# BertViz Interactive Demo
## **Scroll down for pre-loaded visualizations** 👇👇👇👇👇👇


In [None]:
!pip3 install torchmetrics==0.4.1
!pip3 install transformers==4.8.2
!pip3 install pytorch_lightning==1.3.8

In [None]:
!pip install bertviz

In [13]:
# Load model and retrieve attention weights

from bertviz import head_view, model_view
from transformers import BertTokenizer, BertModel
from transformers import T5ForConditionalGeneration, AutoTokenizer

model = T5ForConditionalGeneration.from_pretrained('jenspt/byt5_ft_all_clean_data_lr_1e4', output_attentions=True) #
tokenizer = AutoTokenizer.from_pretrained('google/byt5-small')

# get encoded input vectors
encoder_input_ids = tokenizer("hamster smuglere hedder conni", return_tensors="pt", add_special_tokens=True).input_ids

# create ids of encoded input vectors
decoder_input_ids = tokenizer("hamstersmugleren hedder connie", return_tensors="pt", add_special_tokens=True).input_ids

outputs = model(input_ids=encoder_input_ids, decoder_input_ids=decoder_input_ids)

encoder_text = tokenizer.convert_ids_to_tokens(encoder_input_ids[0])
decoder_text = tokenizer.convert_ids_to_tokens(decoder_input_ids[0])

In [19]:
model_view(
    encoder_attention=outputs.encoder_attentions,
    decoder_attention=outputs.decoder_attentions,
    cross_attention=outputs.cross_attentions,
    encoder_tokens= encoder_text,
    decoder_tokens= decoder_text,
    include_layers = [0,1,2,3]#[1,2,3,4,5,6,7,8,9,10,11],
    #include_heads =1
)

Output hidden; open in https://colab.research.google.com to view.

In [14]:
head_view(encoder_attention=outputs.encoder_attentions,
    decoder_attention=outputs.decoder_attentions,
    cross_attention=outputs.cross_attentions,
    encoder_tokens= encoder_text,
    decoder_tokens= decoder_text,
    include_layers = [0,1,2,3])

Output hidden; open in https://colab.research.google.com to view.

# Model View
The model view gives a birds-eye view of attention across all of the layers (rows) and heads (columns) in the model.

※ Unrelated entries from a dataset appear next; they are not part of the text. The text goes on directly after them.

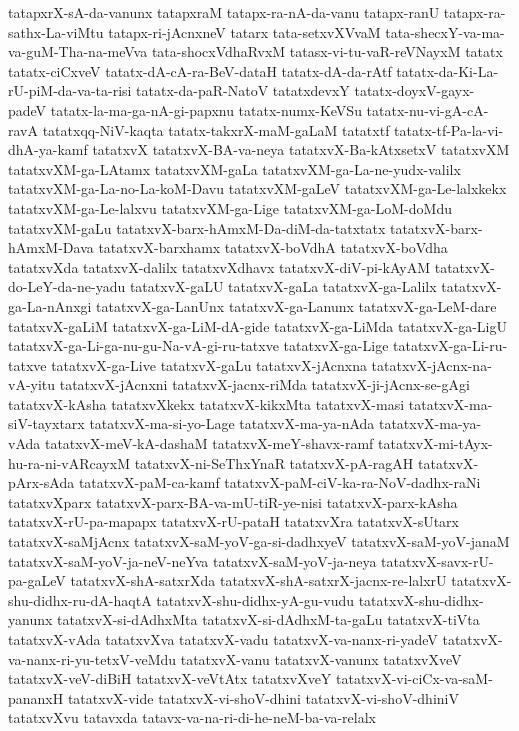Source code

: {tatapxrX-sA-da-vanunx
tatapxraM
tatapx-ra-nA-da-vanu
tatapx-ranU
tatapx-ra-sathx-La-viMtu
tatapx-ri-jAcnxneV
tatarx
tata-setxvXVvaM
tata-shecxY-va-ma-va-guM-Tha-na-meVva
tata-shocxVdhaRvxM
tatasx-vi-tu-vaR-reVNayxM
tatatx
tatatx-ciCxveV
tatatx-dA-cA-ra-BeV-dataH
tatatx-dA-da-rAtf
tatatx-da-Ki-La-rU-piM-da-va-ta-risi
tatatx-da-paR-NatoV
tatatxdevxY
tatatx-doyxV-gayx-padeV
tatatx-la-ma-ga-nA-gi-papxnu
tatatx-numx-KeVSu
tatatx-nu-vi-gA-cA-ravA
tatatxqq-NiV-kaqta
tatatx-takxrX-maM-gaLaM
tatatxtf
tatatx-tf-Pa-la-vi-dhA-ya-kamf
tatatxvX
tatatxvX-BA-va-neya
tatatxvX-Ba-kAtxsetxV
tatatxvXM
tatatxvXM-ga-LAtamx
tatatxvXM-gaLa
tatatxvXM-ga-La-ne-yudx-valilx
tatatxvXM-ga-La-no-La-koM-Davu
tatatxvXM-gaLeV
tatatxvXM-ga-Le-lalxkekx
tatatxvXM-ga-Le-lalxvu
tatatxvXM-ga-Lige
tatatxvXM-ga-LoM-doMdu
tatatxvXM-gaLu
tatatxvX-barx-hAmxM-Da-diM-da-tatxtatx
tatatxvX-barx-hAmxM-Dava
tatatxvX-barxhamx
tatatxvX-boVdhA
tatatxvX-boVdha
tatatxvXda
tatatxvX-dalilx
tatatxvXdhavx
tatatxvX-diV-pi-kAyAM
tatatxvX-do-LeY-da-ne-yadu
tatatxvX-gaLU
tatatxvX-gaLa
tatatxvX-ga-Lalilx
tatatxvX-ga-La-nAnxgi
tatatxvX-ga-LanUnx
tatatxvX-ga-Lanunx
tatatxvX-ga-LeM-dare
tatatxvX-gaLiM
tatatxvX-ga-LiM-dA-gide
tatatxvX-ga-LiMda
tatatxvX-ga-LigU
tatatxvX-ga-Li-ga-nu-gu-Na-vA-gi-ru-tatxve
tatatxvX-ga-Lige
tatatxvX-ga-Li-ru-tatxve
tatatxvX-ga-Live
tatatxvX-gaLu
tatatxvX-jAcnxna
tatatxvX-jAcnx-na-vA-yitu
tatatxvX-jAcnxni
tatatxvX-jacnx-riMda
tatatxvX-ji-jAcnx-se-gAgi
tatatxvX-kAsha
tatatxvXkekx
tatatxvX-kikxMta
tatatxvX-masi
tatatxvX-ma-siV-tayxtarx
tatatxvX-ma-si-yo-Lage
tatatxvX-ma-ya-nAda
tatatxvX-ma-ya-vAda
tatatxvX-meV-kA-dashaM
tatatxvX-meY-shavx-ramf
tatatxvX-mi-tAyx-hu-ra-ni-vARcayxM
tatatxvX-ni-SeThxYnaR
tatatxvX-pA-ragAH
tatatxvX-pArx-sAda
tatatxvX-paM-ca-kamf
tatatxvX-paM-ciV-ka-ra-NoV-dadhx-raNi
tatatxvXparx
tatatxvX-parx-BA-va-mU-tiR-ye-nisi
tatatxvX-parx-kAsha
tatatxvX-rU-pa-mapapx
tatatxvX-rU-pataH
tatatxvXra
tatatxvX-sUtarx
tatatxvX-saMjAcnx
tatatxvX-saM-yoV-ga-si-dadhxyeV
tatatxvX-saM-yoV-janaM
tatatxvX-saM-yoV-ja-neV-neYva
tatatxvX-saM-yoV-ja-neya
tatatxvX-savx-rU-pa-gaLeV
tatatxvX-shA-satxrXda
tatatxvX-shA-satxrX-jacnx-re-lalxrU
tatatxvX-shu-didhx-ru-dA-haqtA
tatatxvX-shu-didhx-yA-gu-vudu
tatatxvX-shu-didhx-yanunx
tatatxvX-si-dAdhxMta
tatatxvX-si-dAdhxM-ta-gaLu
tatatxvX-tiVta
tatatxvX-vAda
tatatxvXva
tatatxvX-vadu
tatatxvX-va-nanx-ri-yadeV
tatatxvX-va-nanx-ri-yu-tetxV-veMdu
tatatxvX-vanu
tatatxvX-vanunx
tatatxvXveV
tatatxvX-veV-diBiH
tatatxvX-veVtAtx
tatatxvXveY
tatatxvX-vi-ciCx-va-saM-pananxH
tatatxvX-vide
tatatxvX-vi-shoV-dhini
tatatxvX-vi-shoV-dhiniV
tatatxvXvu
tatavxda
tatavx-va-na-ri-di-he-neM-ba-va-relalx
}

In this case we are showing *bert-base*, which has 12 layers and 12 heads (zero-indexed). 

## Usage
* **Click** on any **cell** for a detailed view of attention for the associated attention head.
* Then **hover** over any **token** on the left side of detail view to filter the attention from that token.
* The lines show the attention from each token (left) to every other token (right). Darker lines indicate higher attention weights.  

# Head View
The attention-head view visualizes attention in one or more heads in a particular layer in the model.

## Usage
* **Hover** over any **token** on the left/right side of the visualization to filter attention from/to that token. The colors correspond to different attention heads.
* **Double-click** on any of the **colored tiles** at the top to filter to the corresponding attention head.
* **Single-click** on any of the **colored tiles** to toggle selection of the corresponding attention head. 
* **Click** on the **Layer** drop-down to change the model layer (zero-indexed).
* The lines show the attention from each token (left) to every other token (right). Darker lines indicate higher attention weights. When multiple heads are selected, the attention weights are overlaid on one another. 

In [18]:
print("hamster smuglere hedder conni -  hamstersmugleren hedder connie")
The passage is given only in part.